Bizler Müslümanız gördüğümüz şey her zaman inandığımız şey değildir, ya da görmesek de inandığımız şeyler vardır. Yapmamız gereken bize sunulan gündeme şüpheyle yaklaşmak ve esasında kendi gündemimizi oluşturmaktır. Kendi gündemimiz kendi meşguliyetlerimizdir. Fakat bunu oluşturmak önce kendimize ulaşmayla mümkün. İnsan en yakın olduğuna uzak kalırsa, uzakta olanlar yakın gözükür ve insan yakın zannettiğine ulaşmak yolunda gittikçe gider ama bir yere varamaz. Sadece yorulduğuyla kalır. Kişi kendisine gitmek değil kendisine bakmak zorundadır. Doğal sınırlarını bilip, neye ihtiyacı olduğunu keşfetmeli ve o keşif ile kendi dünyasını kurmalıdır. Bu dünya dış dünyalarla sürekli etkileşim halinde olsa da o dünyaya neyin girip, neyin çıkacağına insanın kendisi karar vermelidir ve bu ise sağlıklı bir muhakemeyle mümkündür. Sağlıklı muhakeme ise şüpheyle, reddetmeyle başlar. Şüphe soru doğurur, soru eylem doğuracaktır ve bu vesileyle zihin idrak etmeye meylederken muhakeme etme potansiyelimizde açığa çıkacaktır. Başkalarının hükümleriyle yaşayanlar ancak mahkumlardır.

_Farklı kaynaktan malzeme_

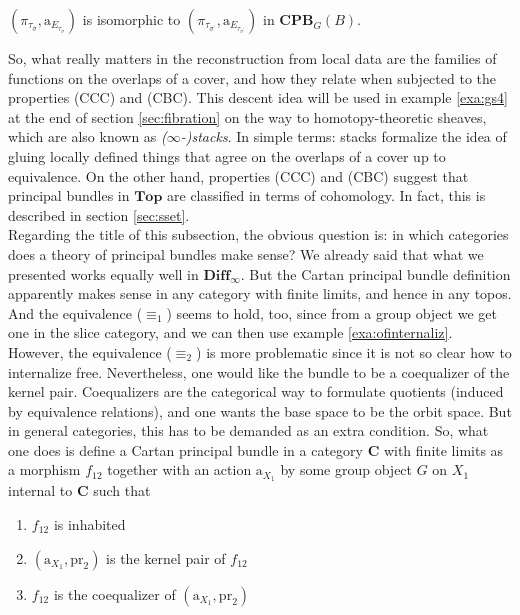 \begin{exa}[Bundles 2]
\begin{enumerate}
$(\pi_{\tau_{\sigma}},\mathrm{a}_{E_{\tau_{\sigma}}})$ is isomorphic to $(\pi_{\tau_{\sigma^{\backprime}}},\mathrm{a}_{E_{\tau_{\sigma^{\backprime}}}})$ in $\mathbf{CPB}_{G}(B)$.
\end{enumerate}
So, what really matters in the reconstruction from local data are the families of functions on the overlaps of a cover, and how they relate when subjected to the properties (CCC) and (CBC).
This {\glqq}descent{\grqq} idea will be used in example \ref{exa:gs4} at the end of section \ref{sec:fibration} on the way to {\glqq}homotopy-theoretic{\grqq} sheaves, which are also known as \textit{($\infty$-)stacks}.
In simple terms: stacks formalize the idea of gluing locally defined things that agree on the overlaps of a cover up to equivalence.
On the other hand, properties (CCC) and (CBC) suggest that principal bundles in $\mathbf{Top}$ are classified in terms of cohomology.
In fact, this is described in section \ref{sec:sset}.
\\
Regarding the title of this subsection, the obvious question is: in which categories does a theory of principal bundles make sense?
We already said that what we presented works equally well in $\mathbf{Diff}_{\infty}$.
But the Cartan principal bundle definition apparently makes sense in any category with finite limits, and hence in any topos.
And the equivalence ($\equiv_{1}$) seems to hold, too, since from a group object we get one in the slice category, and we can then use example \ref{exa:ofinternaliz}.
However, the equivalence ($\equiv_{2}$) is more problematic since it is not so clear how to internalize {\glqq}free{\grqq}.
Nevertheless, one would like the bundle to be a coequalizer of the kernel pair.
Coequalizers are the categorical way to formulate quotients (induced by equivalence relations), and one wants the base space to be the orbit space.
But in general categories, this has to be demanded as an extra condition.
So, what one does is define a Cartan principal bundle in a category $\mathbf{C}$ with finite limits as a morphism $f_{12}$ together with an action $\mathrm{a}_{X_{1}}$ by some group object $G$ on $X_{1}$ internal to $\mathbf{C}$ such that
\begin{enumerate}
\item[(ICPB1)]
$f_{12}$ is inhabited
\item[(ICPB2)]
$(\mathrm{a}_{X_{1}},\mathrm{pr}_{2})$ is the kernel pair of $f_{12}$
\item[(ICPB3)]
$f_{12}$ is the coequalizer of $(\mathrm{a}_{X_{1}},\mathrm{pr}_{2})$
\end{enumerate}

\end{exa}
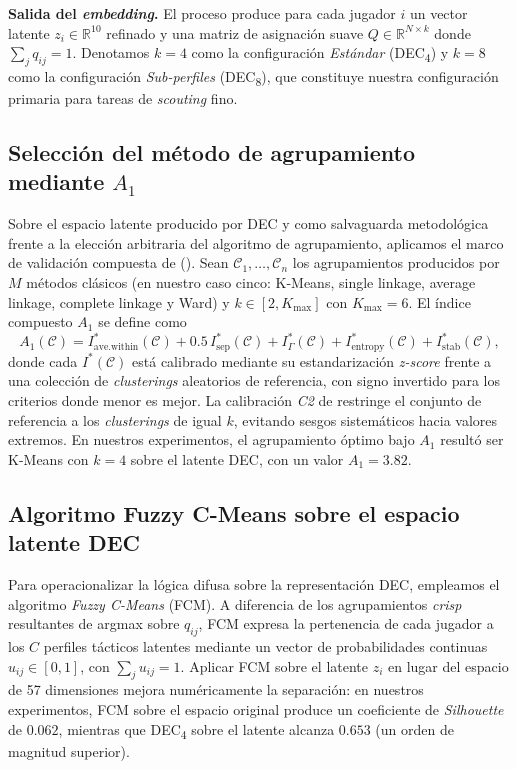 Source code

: \documentclass[conference]{IEEEtran}
\begin{document}
\textbf{Salida del \textit{embedding}.} El proceso produce para cada jugador $i$ un vector latente $z_i \in \mathbb{R}^{10}$ refinado y una matriz de asignación suave $Q \in \mathbb{R}^{N \times k}$ donde $\sum_j q_{ij} = 1$. Denotamos $k=4$ como la configuración \textit{Estándar} (DEC\textsubscript{4}) y $k=8$ como la configuración \textit{Sub-perfiles} (DEC\textsubscript{8}), que constituye nuestra configuración primaria para tareas de \textit{scouting} fino.

\subsection{Selección del método de agrupamiento mediante $A_1$}
\label{subsec:emre_a1}
Sobre el espacio latente producido por DEC y como salvaguarda metodológica frente a la elección arbitraria del algoritmo de agrupamiento, aplicamos el marco de validación compuesta de \citeauthor{akhanli2022clustering} (\citeyear{akhanli2022clustering}). Sean $\mathcal{C}_1, \dots, \mathcal{C}_n$ los agrupamientos producidos por $M$ métodos clásicos (en nuestro caso cinco: K-Means, single linkage, average linkage, complete linkage y Ward) y $k \in [2, K_{\max}]$ con $K_{\max}=6$. El índice compuesto $A_1$ se define como
\begin{equation}
A_1(\mathcal{C}) = I^{*}_{\mathrm{ave.within}}(\mathcal{C}) + 0.5\, I^{*}_{\mathrm{sep}}(\mathcal{C}) + I^{*}_{\Gamma}(\mathcal{C}) + I^{*}_{\mathrm{entropy}}(\mathcal{C}) + I^{*}_{\mathrm{stab}}(\mathcal{C}),
\label{eq:a1}
\end{equation}
donde cada $I^{*}(\mathcal{C})$ está calibrado mediante su estandarización \textit{z-score} frente a una colección de \textit{clusterings} aleatorios de referencia, con signo invertido para los criterios donde menor es mejor. La calibración \textit{C2} de \citeauthor{akhanli2022clustering} restringe el conjunto de referencia a los \textit{clusterings} de igual $k$, evitando sesgos sistemáticos hacia valores extremos. En nuestros experimentos, el agrupamiento óptimo bajo $A_1$ resultó ser K-Means con $k=4$ sobre el latente DEC, con un valor $A_1 = 3.82$.

\subsection{Algoritmo Fuzzy C-Means sobre el espacio latente DEC}
\label{subsec:fcm}
Para operacionalizar la lógica difusa sobre la representación DEC, empleamos el algoritmo \textit{Fuzzy C-Means} (FCM). A diferencia de los agrupamientos \textit{crisp} resultantes de argmax sobre $q_{ij}$, FCM expresa la pertenencia de cada jugador a los $C$ perfiles tácticos latentes mediante un vector de probabilidades continuas $u_{ij} \in [0,1]$, con $\sum_j u_{ij} = 1$. Aplicar FCM sobre el latente $z_i$ en lugar del espacio de 57 dimensiones mejora numéricamente la separación: en nuestros experimentos, FCM sobre el espacio original produce un coeficiente de \textit{Silhouette} de $0.062$, mientras que DEC\textsubscript{4} sobre el latente alcanza $0.653$ (un orden de magnitud superior).
\end{document}
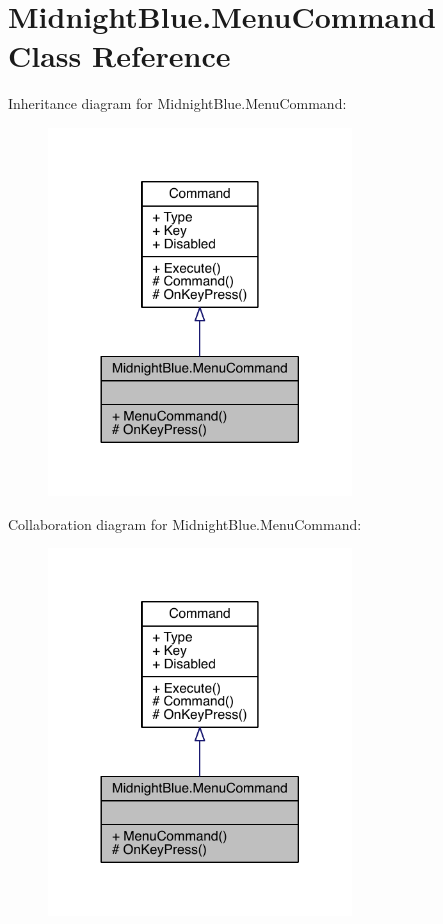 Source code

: \hypertarget{class_midnight_blue_1_1_menu_command}{}\section{Midnight\+Blue.\+Menu\+Command Class Reference}
\label{class_midnight_blue_1_1_menu_command}


Inheritance diagram for Midnight\+Blue.\+Menu\+Command\+:
\nopagebreak
\begin{figure}[H]
\begin{center}
\leavevmode
\includegraphics[width=228pt]{class_midnight_blue_1_1_menu_command__inherit__graph}
\end{center}
\end{figure}


Collaboration diagram for Midnight\+Blue.\+Menu\+Command\+:
\nopagebreak
\begin{figure}[H]
\begin{center}
\leavevmode
\includegraphics[width=228pt]{class_midnight_blue_1_1_menu_command__coll__graph}
\end{center}
\end{figure}
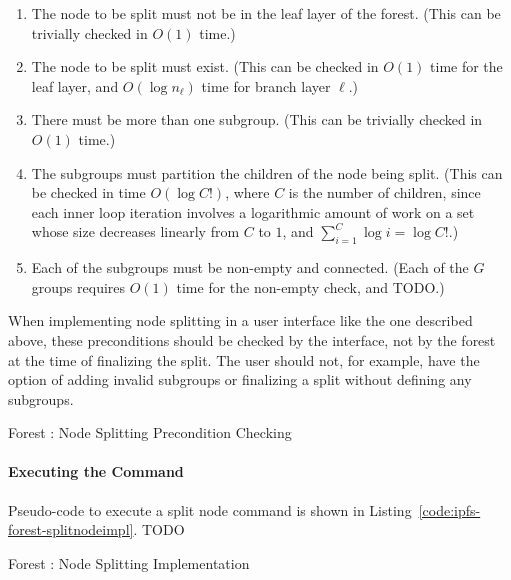 \begin{enumerate}

\item The node to be split must not be in the leaf layer of the forest. (This can be trivially checked in $O(1)$ time.)
\item The node to be split must exist. (This can be checked in $O(1)$ time for the leaf layer, and $O(\log n_\ell)$ time for branch layer $\ell$.)
\item There must be more than one subgroup. (This can be trivially checked in $O(1)$ time.)
\item The subgroups must partition the children of the node being split. (This can be checked in time $O(\log C!)$, where $C$ is the number of children, since each inner loop iteration involves a logarithmic amount of work on a set whose size decreases linearly from $C$ to $1$, and $\sum_{i=1}^C \log i = \log C!$.)
\item Each of the subgroups must be non-empty and connected. (Each of the $G$ groups requires $O(1)$ time for the non-empty check, and TODO.)

\end{enumerate}

When implementing node splitting in a user interface like the one described above, these preconditions should be checked by the interface, not by the forest at the time of finalizing the split. The user should not, for example, have the option of adding invalid subgroups or finalizing a split without defining any subgroups.

\begin{stulisting}[p]
\caption{Forest : Node Splitting Precondition Checking}
\label{code:ipfs-forest-splitnode}

\end{stulisting}

\paragraph{Executing the Command}

Pseudo-code to execute a split node command is shown in Listing~\ref{code:ipfs-forest-splitnodeimpl}. TODO

\begin{stulisting}[p]
\caption{Forest : Node Splitting Implementation}
\label{code:ipfs-forest-splitnodeimpl}

\end{stulisting}

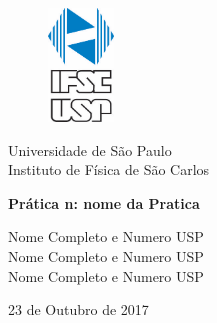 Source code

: \documentclass[a4paper, 12pt]{article}
\begin{document}

\begin{titlepage} 

\begin{figure}[H]
\centering
\includegraphics[width=1.75cm]{IFSC_USP.png} %

\end{figure}
    \begin{center}
        Universidade de São Paulo \\
        
        Instituto de Física de São Carlos \\


\vspace{10pt}

        
        \vspace{85pt}
        
        
         \large\textbf{{Prática n: nome da Pratica }} %
        \vspace{160pt}
        
    \end{center}
    
    \begin{flushright}
        
         Nome Completo e Numero USP\\ %
         Nome Completo e Numero USP  \\
            Nome Completo e Numero USP
    \end{flushright}
    
    \begin{center}
        \vspace{\fill}
        23 de Outubro de 2017 %
    \end{center}
\end{titlepage}

\newpage

\thispagestyle{empty}

\newpage
{}

\end{document}
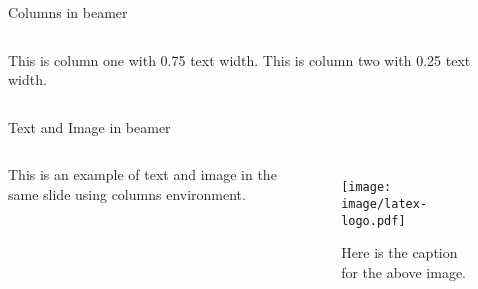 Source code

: \documentclass{beamer}
\begin{document}


\begin{frame}{Columns in beamer}
  \begin{columns}
    \centering
    This is column one with 0.75 text width.
    \centering
    This is column two with 0.25 text width.
  \end{columns}
\end{frame}

\begin{frame}{Text and Image in beamer}
  \begin{columns}
    This is an example of text and image in the same slide using columns environment.
    \begin{figure}
      \centering
      \texttt{[image: image/latex-logo.pdf]}
      \caption{Here is the caption for the above image. }
    \end{figure}
  \end{columns}
\end{frame}
\end{document}
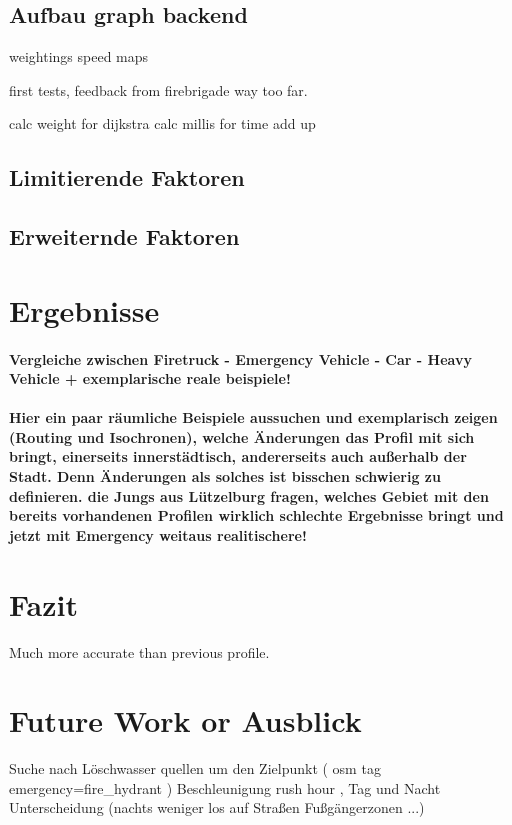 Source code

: \documentclass[10pt,a4paper]{report}
\begin{document}
\subsection{Aufbau graph backend}

weightings 
speed maps

first tests, feedback from firebrigade
way too far.

calc weight for dijkstra
calc millis for time add up



\subsection{Limitierende Faktoren}

\subsection{Erweiternde Faktoren}

\section{Ergebnisse}
\paragraph{
Vergleiche zwischen Firetruck - Emergency Vehicle - Car - Heavy Vehicle
+ exemplarische reale beispiele!
}
\paragraph{
\color{red}
Hier ein paar räumliche Beispiele aussuchen und exemplarisch zeigen (Routing und Isochronen), welche Änderungen das Profil mit sich bringt, einerseits innerstädtisch, andererseits auch außerhalb der Stadt. Denn Änderungen als solches ist bisschen schwierig zu definieren. die Jungs aus Lützelburg fragen, welches Gebiet mit den bereits vorhandenen Profilen wirklich schlechte Ergebnisse bringt und jetzt mit Emergency weitaus realitischere!
}

\section{Fazit}

Much more accurate than previous profile. 

\section{Future Work or Ausblick}

Suche nach Löschwasser quellen um den Zielpunkt ( osm tag emergency=fire\_hydrant )
Beschleunigung
rush hour , Tag und Nacht Unterscheidung (nachts weniger los auf Straßen\/ Fußgängerzonen ...)
\end{document}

Kişi kendi hayatıyla, tercihleriyle ilgili hükümleri doğal sınırları içerisinde verebildiğinde bir katre özgür, bir hayat mutlu yaşayabilecektir.

 

Yorumlar

Bu blogdaki popüler yayınlar

Hayatsız ve Ölümsüz

Bir Saplantının Hikâyesi

Bir Kaşık Çorba (Hikâye)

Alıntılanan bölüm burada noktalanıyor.